El conflicto en la isla comienza cuando Jack intenta dominar al grupo en lugar de trabajar con Ralph para beneficiarlo. Con frecuencia cuestiona el poder del caparazón, declarando que la regla del caparazón no importa en ciertas partes de la isla. Sin embargo, usa el caparazón a su favor cuando es posible, como cuando convoca a su propia asamblea para derrocar a Ralph. Para él, el caparazón representa las reglas y los límites que le impedían actuar por impulsos para dominar a los demás. Durante toda su vida en el otro mundo, los chicos fueron moderados por las reglas establecidas por la sociedad contra la agresión física. En la isla, sin embargo, este condicionamiento social se desvanece rápidamente del carácter de Jack. Rápidamente pierde interés en este mundo de cortesía y límites, razón por la cual no tiene reparos en mantener el fuego encendido o cumplir con cualquier otra responsabilidad para el mejoramiento o la supervivencia del grupo.

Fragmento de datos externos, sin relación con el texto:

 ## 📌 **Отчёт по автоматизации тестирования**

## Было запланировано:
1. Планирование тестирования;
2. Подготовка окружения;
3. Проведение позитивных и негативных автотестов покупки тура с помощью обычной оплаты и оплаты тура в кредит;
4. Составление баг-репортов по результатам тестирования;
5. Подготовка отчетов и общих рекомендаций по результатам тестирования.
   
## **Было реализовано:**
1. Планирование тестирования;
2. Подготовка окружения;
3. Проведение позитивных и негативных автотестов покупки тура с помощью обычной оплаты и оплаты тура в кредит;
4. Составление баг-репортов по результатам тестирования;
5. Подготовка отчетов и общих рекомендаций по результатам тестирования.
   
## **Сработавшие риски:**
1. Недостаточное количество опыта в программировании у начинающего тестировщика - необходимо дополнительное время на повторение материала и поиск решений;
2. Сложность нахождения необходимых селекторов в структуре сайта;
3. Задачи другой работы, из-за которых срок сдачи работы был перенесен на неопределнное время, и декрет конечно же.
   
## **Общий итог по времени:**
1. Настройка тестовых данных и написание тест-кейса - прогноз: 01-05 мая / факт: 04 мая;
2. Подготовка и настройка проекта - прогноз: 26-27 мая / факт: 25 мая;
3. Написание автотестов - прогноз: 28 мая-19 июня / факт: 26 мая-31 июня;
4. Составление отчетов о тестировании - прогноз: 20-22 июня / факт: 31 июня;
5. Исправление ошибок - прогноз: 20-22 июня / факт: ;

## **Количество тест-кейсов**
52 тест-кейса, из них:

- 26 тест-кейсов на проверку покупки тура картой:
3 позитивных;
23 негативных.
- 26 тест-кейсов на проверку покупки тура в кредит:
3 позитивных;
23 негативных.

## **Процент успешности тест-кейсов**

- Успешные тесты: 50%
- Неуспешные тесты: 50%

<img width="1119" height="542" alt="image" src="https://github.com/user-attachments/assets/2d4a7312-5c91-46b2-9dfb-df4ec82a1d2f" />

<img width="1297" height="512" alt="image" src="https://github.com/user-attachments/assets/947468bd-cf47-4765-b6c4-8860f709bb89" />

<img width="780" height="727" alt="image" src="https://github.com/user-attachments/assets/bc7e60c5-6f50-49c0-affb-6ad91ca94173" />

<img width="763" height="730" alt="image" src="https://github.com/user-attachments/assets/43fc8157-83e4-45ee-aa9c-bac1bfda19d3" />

El dictador en Jack se vuelve dominante en su personalidad durante el pánico al ver a la bestia en la montaña. Cuando intenta acusar a Ralph, usa sus habilidades retóricas para distorsionar las palabras de Ralph. En defensa, ofrece al grupo una justificación de que «nunca nos daría carne», afirmando que las habilidades de caza hacen a un líder eficaz. Jack otorga un gran valor solo a aquellos que encuentra útiles o agradables para sus puntos de vista y busca silenciar a los que no le gustan. Al denunciar las reglas de la orden, Jack declara: «Ya no necesitamos el caparazón. Sabemos quién se supone que debe decir las cosas». Les dice a sus cazadores que se olviden de la bestia y dejen de tener pesadillas.

Mientras Jack lucha por establecer su liderazgo, asume el título de «jefe» e impone la ilusión de posición y poder al usar a los otros niños ceremoniosamente como abanderados que levantan sus lanzas juntos y anuncian «El Jefe ha hablado». Sin embargo, este papel no es un juego para él; en la noche de la muerte de Simon, Jack claramente se volvió loco de poder, sentado junto al cerdo asado en un gran tronco «pintado y adornado… como un ídolo» mientras «[p]flor. . . parloteaba en su oído como un mono.» Su tribu se dirige a él como «Jefe», lo que indica una forma más primitiva de liderazgo tribal.

Fiel a la afirmación de Piggy de que «son ellos los que no tienen sentido común los que causan problemas en esta isla», Jack toma una dirección totalmente diferente de la lógica o el sentido común. Quizás actuando por culpa que no puede reconocer, Jack se vuelve paranoico y comienza a alimentar a su tribu con desinformación, una práctica típica de las dictaduras para controlar el pensamiento colectivo controlando la información que se difunde.

Dada la emoción de «autoridad irresponsable» que experimentó en la isla, el regreso de Jack a la civilización está en conflicto. Cuando el oficial naval pregunta quién está a cargo, Jack comienza a dar un paso al frente para desafiar el reclamo de liderazgo de Ralph, pero tal vez sea interrumpido por el reconocimiento de que ahora se aplicarán las viejas reglas.